### Source texts of formatted documents
******

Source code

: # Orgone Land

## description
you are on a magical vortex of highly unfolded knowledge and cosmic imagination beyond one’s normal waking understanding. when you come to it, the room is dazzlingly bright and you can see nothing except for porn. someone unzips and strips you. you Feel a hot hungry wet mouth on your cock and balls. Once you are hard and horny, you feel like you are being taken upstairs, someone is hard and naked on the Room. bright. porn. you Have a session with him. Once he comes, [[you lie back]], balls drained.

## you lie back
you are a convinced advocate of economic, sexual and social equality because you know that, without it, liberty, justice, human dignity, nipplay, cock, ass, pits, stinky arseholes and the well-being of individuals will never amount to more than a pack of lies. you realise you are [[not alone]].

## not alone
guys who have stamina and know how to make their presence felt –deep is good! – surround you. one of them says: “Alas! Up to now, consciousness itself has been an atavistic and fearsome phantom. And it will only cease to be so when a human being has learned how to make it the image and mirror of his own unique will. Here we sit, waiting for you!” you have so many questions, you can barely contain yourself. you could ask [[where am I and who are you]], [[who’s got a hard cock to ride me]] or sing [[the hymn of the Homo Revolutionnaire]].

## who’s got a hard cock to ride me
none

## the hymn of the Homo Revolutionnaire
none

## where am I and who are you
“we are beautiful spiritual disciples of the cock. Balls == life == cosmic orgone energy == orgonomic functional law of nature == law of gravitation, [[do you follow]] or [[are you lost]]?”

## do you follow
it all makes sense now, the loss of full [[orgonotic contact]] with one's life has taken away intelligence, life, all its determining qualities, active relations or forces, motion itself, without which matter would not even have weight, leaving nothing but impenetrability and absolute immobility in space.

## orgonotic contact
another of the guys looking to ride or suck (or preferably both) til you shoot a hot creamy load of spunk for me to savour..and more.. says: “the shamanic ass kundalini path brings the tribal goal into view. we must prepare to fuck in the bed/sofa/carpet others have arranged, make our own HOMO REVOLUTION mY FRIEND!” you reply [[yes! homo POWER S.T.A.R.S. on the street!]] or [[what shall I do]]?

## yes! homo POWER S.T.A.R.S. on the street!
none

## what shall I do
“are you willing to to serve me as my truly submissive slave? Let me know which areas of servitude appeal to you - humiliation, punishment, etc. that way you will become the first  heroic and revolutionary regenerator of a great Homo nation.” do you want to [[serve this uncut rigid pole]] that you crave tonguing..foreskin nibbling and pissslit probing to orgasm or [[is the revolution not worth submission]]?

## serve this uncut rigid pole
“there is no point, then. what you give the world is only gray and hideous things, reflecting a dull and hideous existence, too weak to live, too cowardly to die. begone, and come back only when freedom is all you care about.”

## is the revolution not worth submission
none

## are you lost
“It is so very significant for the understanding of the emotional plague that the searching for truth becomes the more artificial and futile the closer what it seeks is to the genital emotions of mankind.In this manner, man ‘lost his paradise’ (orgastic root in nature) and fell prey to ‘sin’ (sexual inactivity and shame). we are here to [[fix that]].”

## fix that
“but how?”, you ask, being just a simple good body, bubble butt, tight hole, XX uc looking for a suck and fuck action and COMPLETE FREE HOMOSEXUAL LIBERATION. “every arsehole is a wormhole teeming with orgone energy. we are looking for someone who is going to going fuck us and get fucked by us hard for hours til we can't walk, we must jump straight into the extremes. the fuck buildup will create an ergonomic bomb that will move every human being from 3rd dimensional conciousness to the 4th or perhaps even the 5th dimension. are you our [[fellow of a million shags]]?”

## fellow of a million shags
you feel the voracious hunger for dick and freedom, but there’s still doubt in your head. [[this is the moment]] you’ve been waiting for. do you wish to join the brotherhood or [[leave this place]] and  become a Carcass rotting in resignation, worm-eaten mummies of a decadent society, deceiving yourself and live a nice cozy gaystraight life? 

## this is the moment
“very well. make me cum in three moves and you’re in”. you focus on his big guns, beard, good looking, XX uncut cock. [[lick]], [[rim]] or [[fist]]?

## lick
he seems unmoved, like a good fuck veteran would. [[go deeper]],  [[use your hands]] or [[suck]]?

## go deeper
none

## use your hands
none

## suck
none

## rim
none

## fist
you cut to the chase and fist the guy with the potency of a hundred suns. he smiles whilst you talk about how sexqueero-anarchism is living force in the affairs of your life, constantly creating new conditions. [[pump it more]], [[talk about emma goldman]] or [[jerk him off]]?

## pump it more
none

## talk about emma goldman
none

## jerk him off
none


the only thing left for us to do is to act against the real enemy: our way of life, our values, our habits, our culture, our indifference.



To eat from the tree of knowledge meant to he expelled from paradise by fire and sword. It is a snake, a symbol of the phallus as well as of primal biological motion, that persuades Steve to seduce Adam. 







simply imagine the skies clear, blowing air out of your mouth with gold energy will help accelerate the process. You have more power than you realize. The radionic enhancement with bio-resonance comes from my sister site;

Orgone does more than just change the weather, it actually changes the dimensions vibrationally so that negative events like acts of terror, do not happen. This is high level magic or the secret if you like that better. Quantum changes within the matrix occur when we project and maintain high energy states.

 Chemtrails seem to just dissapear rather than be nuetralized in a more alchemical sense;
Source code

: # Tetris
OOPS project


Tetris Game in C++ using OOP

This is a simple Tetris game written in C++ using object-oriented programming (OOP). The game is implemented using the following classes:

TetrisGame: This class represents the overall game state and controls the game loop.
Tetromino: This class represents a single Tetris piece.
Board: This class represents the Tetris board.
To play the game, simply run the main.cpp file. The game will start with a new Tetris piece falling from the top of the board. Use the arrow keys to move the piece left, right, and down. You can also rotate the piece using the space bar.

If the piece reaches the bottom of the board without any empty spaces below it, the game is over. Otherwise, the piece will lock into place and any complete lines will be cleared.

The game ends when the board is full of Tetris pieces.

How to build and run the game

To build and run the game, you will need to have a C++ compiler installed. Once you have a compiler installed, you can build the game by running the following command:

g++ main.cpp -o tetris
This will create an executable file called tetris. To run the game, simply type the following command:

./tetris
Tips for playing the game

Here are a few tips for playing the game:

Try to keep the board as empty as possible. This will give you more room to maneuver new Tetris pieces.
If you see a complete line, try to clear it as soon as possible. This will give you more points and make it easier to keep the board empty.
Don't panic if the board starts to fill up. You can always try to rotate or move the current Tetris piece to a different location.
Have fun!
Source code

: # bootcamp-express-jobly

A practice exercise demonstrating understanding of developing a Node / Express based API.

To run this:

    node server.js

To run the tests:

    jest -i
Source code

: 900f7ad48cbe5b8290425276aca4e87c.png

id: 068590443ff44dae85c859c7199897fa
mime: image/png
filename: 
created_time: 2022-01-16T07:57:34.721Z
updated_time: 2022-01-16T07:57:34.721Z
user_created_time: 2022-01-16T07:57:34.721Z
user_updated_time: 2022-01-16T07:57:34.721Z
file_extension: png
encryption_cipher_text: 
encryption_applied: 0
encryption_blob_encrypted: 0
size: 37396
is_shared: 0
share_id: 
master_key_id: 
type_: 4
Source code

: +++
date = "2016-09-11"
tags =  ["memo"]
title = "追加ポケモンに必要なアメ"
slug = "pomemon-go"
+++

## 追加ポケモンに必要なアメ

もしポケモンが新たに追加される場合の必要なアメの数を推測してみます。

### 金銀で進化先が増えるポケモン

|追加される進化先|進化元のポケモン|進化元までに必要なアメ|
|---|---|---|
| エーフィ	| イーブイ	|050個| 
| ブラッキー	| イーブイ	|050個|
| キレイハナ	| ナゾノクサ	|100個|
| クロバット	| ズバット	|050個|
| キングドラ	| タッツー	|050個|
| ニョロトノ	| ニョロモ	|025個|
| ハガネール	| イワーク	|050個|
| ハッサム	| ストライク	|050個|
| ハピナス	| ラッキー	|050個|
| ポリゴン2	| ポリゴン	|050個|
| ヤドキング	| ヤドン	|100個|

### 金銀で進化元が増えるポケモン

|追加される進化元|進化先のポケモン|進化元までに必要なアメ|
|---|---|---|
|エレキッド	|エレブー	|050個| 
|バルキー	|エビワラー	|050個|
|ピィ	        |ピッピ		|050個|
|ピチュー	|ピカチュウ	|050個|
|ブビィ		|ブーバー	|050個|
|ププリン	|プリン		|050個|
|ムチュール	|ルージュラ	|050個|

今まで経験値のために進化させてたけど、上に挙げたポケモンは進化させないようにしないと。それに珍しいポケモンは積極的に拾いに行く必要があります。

******

### TASK TO CARRY OUT
Your answer should be the lines of the records that include the word "orgonotic".

### WRITTEN REPLY
it all makes sense now, the loss of full [[orgonotic contact]] with one's life has taken away intelligence, life, all its determining qualities, active relations or forces, motion itself, without which matter would not even have weight, leaving nothing but impenetrability and absolute immobility in space.
## orgonotic contact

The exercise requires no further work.